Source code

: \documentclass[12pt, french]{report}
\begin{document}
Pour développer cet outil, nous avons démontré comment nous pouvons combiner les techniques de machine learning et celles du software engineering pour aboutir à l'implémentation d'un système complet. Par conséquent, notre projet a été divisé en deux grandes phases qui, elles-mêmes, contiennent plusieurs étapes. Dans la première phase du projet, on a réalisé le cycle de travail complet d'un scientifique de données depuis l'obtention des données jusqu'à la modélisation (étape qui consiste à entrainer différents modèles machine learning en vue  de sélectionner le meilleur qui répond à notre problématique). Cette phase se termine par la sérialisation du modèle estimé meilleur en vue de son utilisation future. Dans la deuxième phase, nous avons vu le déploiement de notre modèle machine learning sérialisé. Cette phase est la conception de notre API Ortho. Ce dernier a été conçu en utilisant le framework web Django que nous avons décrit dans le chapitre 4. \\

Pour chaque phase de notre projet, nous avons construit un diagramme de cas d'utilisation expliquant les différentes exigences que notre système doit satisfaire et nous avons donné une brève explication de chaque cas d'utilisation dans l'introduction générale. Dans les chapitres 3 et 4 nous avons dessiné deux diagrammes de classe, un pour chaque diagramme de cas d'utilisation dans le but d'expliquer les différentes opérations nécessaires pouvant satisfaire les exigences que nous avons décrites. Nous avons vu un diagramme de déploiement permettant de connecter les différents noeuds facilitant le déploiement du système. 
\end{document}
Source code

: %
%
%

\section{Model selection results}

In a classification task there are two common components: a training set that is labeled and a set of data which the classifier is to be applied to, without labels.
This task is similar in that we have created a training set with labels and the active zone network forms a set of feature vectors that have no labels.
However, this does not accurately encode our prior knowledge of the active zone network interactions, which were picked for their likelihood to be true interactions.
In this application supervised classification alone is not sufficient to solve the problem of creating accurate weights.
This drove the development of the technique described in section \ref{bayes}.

* [WHAT YOU WILL DO]: A complete, exact copy of the material above is the expected answer.

* [RESULT]:
Source code

: \documentclass[12pt, french]{report}
\begin{document}
Pour développer cet outil, nous avons démontré comment nous pouvons combiner les techniques de machine learning et celles du software engineering pour aboutir à l'implémentation d'un système complet. Par conséquent, notre projet a été divisé en deux grandes phases qui, elles-mêmes, contiennent plusieurs étapes. Dans la première phase du projet, on a réalisé le cycle de travail complet d'un scientifique de données depuis l'obtention des données jusqu'à la modélisation (étape qui consiste à entrainer différents modèles machine learning en vue  de sélectionner le meilleur qui répond à notre problématique). Cette phase se termine par la sérialisation du modèle estimé meilleur en vue de son utilisation future. Dans la deuxième phase, nous avons vu le déploiement de notre modèle machine learning sérialisé. Cette phase est la conception de notre API Ortho. Ce dernier a été conçu en utilisant le framework web Django que nous avons décrit dans le chapitre 4. \\

Pour chaque phase de notre projet, nous avons construit un diagramme de cas d'utilisation expliquant les différentes exigences que notre système doit satisfaire et nous avons donné une brève explication de chaque cas d'utilisation dans l'introduction générale. Dans les chapitres 3 et 4 nous avons dessiné deux diagrammes de classe, un pour chaque diagramme de cas d'utilisation dans le but d'expliquer les différentes opérations nécessaires pouvant satisfaire les exigences que nous avons décrites. Nous avons vu un diagramme de déploiement permettant de connecter les différents noeuds facilitant le déploiement du système. 
\end{document}
Source code

: %
%
%

\section{Model selection results}

In a classification task there are two common components: a training set that is labeled and a set of data which the classifier is to be applied to, without labels.
This task is similar in that we have created a training set with labels and the active zone network forms a set of feature vectors that have no labels.
However, this does not accurately encode our prior knowledge of the active zone network interactions, which were picked for their likelihood to be true interactions.
In this application supervised classification alone is not sufficient to solve the problem of creating accurate weights.
This drove the development of the technique described in section \ref{bayes}.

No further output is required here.